III DOMINGO DO ADVENTO – ANO A
15 de Dezembro de 2019
AS LEITURAS DO DIA
Is 35, 1-6.10: Deus vem salvar-nos.
Salmo 145: Vinde Senhor e salvai-nos.
Tg 5, 7-10: Fortalecei os vossos corações.
Evangelho Mt 11, 2-11: És tu Aquele que há-de vir ou devemos esperar outro?
A PALAVRA É MEDITADA
Lendo o Evangelho deste domingo veio-me à mente uma velha oração do catecismo, o Acto de Fé, que dizia: "Meus Deus, creio firmemente em tudo aquilo que Vós revelastes". Recordo que em pequeno rezava muitas vezes com estas palavras; e recordo também que não percebia bem o seu sentido. E, todavia, continuava a usá-las, porque assim me tinha sido ensinado.
Hoje tenho mais dificuldade em usar estas palavras; tenho dificuldade em dizer "creio firmemente em tudo aquilo que Vós revelastes”. É de verdade possível acreditar firmemente? Como é que se faz a não ter dúvidas, incertezas, hesitações? O que é que quer dizer – na nossa vida complicada – acreditar firmemente?
São perguntas legítimas, nascidas em mim precisamente lendo o Evangelho; sobretudo lendo aquela pergunta de João Baptista a Jesus: "És tu aquele deve vir ou temos de esperar outro?" Pergunta aparentemente distante daquele acreditar firmemente da velha oração. Pergunta carregada de dúvidas, que é posta na boca não de uma pessoa qualquer, mas de um que é mais que profeta; aliás, de um que é também mais que um profeta.
João estava passando um mau momento da sua vida: estava na prisão; praticamente as multidões – aquelas que tinham acorrido a ele para serem batizadas – tinham-no esquecido, e ele encontrava-se sozinho diante da prepotência de um Rei caprichoso como Herodes. Nesta difícil situação, João pensa no tempo passado; pensa na sua espera do Messias e do seu encontro com Jesus de Nazaré.
Tal como os profetas antigos – aliás ainda mais que eles – João tinha esperado com força a vinda do Senhor, e tinha exortado as multidões a fazer o mesmo. Mas não só tinha esperado: por um momento João tinha também considerado que estava completada a espera, quando no deserto, indicando Jesus de Nazaré que passava, tinha exclamado “Eis o Cordeiro de Deus”. E não se tinha deixado desencorajar pelo seu reconhecimento: Jesus, para ele, era o Messias, e cedo todos o teriam reconhecido.

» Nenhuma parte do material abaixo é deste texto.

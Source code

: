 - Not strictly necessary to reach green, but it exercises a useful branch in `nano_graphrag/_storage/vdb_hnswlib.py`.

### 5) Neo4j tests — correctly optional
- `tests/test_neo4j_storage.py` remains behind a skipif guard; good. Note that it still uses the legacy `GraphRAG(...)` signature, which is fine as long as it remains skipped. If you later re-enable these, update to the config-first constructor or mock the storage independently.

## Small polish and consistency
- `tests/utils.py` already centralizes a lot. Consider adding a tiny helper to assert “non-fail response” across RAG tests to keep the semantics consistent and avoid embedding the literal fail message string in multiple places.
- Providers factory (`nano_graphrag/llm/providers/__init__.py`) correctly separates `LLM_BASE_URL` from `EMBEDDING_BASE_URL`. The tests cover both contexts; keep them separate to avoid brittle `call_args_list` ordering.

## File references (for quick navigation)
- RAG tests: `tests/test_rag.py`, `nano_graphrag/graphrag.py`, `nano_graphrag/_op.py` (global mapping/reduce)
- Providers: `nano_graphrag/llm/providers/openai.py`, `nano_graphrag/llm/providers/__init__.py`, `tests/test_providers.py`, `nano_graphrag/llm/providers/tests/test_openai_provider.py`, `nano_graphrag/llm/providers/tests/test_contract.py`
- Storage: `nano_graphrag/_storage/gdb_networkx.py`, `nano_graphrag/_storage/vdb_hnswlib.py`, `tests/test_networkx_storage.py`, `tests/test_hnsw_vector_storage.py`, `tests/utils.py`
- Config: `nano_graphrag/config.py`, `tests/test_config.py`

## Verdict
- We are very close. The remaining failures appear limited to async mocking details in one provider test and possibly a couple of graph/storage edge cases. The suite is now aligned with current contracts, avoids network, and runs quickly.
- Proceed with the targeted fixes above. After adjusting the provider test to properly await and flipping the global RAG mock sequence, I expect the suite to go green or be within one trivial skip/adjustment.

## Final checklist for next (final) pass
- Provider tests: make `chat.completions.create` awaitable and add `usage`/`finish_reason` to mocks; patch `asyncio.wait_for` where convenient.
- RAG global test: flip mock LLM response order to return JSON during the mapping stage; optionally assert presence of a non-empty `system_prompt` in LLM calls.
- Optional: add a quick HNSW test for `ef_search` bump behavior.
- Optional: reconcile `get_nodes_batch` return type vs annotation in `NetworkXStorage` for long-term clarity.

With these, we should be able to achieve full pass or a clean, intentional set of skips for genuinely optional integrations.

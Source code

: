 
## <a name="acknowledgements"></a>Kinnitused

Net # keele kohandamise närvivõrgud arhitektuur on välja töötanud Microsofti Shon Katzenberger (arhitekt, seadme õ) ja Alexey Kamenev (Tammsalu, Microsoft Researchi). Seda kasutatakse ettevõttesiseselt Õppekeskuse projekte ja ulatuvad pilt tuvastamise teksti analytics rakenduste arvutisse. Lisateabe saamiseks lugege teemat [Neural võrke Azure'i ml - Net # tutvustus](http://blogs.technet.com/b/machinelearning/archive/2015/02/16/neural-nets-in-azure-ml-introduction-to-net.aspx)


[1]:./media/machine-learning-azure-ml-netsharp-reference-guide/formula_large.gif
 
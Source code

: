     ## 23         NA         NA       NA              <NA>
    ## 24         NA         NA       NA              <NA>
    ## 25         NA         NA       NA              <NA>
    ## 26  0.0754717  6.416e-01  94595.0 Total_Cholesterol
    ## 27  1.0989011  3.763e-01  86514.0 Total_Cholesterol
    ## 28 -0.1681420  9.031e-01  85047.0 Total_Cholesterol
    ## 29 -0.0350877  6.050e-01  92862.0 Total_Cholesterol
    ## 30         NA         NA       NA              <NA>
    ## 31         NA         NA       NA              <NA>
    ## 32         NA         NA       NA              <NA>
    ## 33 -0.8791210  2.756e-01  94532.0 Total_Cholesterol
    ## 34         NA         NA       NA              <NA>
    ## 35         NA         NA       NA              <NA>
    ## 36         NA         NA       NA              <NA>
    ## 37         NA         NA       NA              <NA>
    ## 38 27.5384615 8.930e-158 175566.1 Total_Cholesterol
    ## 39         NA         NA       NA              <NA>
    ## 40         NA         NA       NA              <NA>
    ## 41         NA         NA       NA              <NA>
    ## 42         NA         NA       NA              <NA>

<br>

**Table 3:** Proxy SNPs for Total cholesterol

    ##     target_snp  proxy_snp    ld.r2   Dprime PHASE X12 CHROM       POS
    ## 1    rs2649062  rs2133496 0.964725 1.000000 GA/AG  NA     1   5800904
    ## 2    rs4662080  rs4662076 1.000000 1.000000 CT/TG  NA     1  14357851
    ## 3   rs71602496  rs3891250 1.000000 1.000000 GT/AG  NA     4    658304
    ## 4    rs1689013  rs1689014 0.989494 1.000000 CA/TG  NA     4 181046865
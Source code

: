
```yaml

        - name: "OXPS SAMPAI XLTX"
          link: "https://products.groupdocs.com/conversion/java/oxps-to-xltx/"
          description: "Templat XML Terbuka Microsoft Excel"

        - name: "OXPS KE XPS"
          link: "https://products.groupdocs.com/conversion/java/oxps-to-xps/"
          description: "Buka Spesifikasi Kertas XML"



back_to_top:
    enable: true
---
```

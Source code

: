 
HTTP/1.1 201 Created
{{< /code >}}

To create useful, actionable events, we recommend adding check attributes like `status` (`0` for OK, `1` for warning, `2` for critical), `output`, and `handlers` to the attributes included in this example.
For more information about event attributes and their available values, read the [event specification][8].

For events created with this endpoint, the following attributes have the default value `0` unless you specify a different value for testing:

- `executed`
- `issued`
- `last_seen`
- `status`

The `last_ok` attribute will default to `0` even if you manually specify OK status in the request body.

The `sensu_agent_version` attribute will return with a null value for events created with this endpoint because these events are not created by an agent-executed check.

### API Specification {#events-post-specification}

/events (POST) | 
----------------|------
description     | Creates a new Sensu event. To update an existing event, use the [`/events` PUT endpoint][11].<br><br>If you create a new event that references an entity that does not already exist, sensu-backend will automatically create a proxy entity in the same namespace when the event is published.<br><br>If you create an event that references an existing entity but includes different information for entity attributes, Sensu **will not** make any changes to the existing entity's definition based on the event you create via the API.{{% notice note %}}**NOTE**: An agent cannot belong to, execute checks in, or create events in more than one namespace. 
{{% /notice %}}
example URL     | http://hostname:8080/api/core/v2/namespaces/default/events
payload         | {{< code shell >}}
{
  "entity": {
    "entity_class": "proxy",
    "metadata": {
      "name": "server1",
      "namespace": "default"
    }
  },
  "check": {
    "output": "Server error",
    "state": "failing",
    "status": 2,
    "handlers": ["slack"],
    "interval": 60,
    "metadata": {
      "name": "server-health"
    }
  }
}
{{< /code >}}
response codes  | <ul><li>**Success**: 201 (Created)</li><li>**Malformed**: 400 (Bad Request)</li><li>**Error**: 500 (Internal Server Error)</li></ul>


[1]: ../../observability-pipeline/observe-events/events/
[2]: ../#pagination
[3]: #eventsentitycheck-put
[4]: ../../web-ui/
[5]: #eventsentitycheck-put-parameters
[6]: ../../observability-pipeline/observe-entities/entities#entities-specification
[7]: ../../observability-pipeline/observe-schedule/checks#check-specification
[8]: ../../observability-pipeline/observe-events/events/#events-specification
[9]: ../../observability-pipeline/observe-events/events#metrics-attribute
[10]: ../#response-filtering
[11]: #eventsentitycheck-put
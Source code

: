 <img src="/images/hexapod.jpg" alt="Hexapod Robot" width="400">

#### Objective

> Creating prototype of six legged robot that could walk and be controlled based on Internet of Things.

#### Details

Agora, porém, na solidão da prisão, João é assaltado pela dúvida, e manda perguntar a Jesus: "De verdade és tu aquele que deve vir, ou temos de esperar outro?"
Existe uma grande tristeza naquela pergunta de João; e se calhar há algo mais que tristeza, talvez até mesmo um terror. Se de verdade João tivesse que concluir que o esperado é um outro ainda, então todo o seu caminho até àquele momento lhe pareceria um grande erro.
Precisamente como os de João são muitas vezes também os nossos pensamentos. Também a nossa fé em Jesus Cristo atravessou e continua a atravessar a prova da dúvida, quanto que, por vezes, nos pareceu até inútil acreditar. E também nós fomos invadidos pela tristeza, ou até mesmo pelo terror, por aquela desagradável e dolorosa impressão de ter perdido tempo, de ter esperado em vão.
A tentação, nestes momentos, foi a de deixar cair tudo, e de viver com distração, com indiferença, com cautela, sem nos ligarmos a nada, sem esperar demasiado. Longe da fé talvez, mas sobretudo longe da dúvida, que nos faz sentir frágeis e indefessos, que nos enche de medo … Desta nossa dúvida, porém, Jesus não se admira.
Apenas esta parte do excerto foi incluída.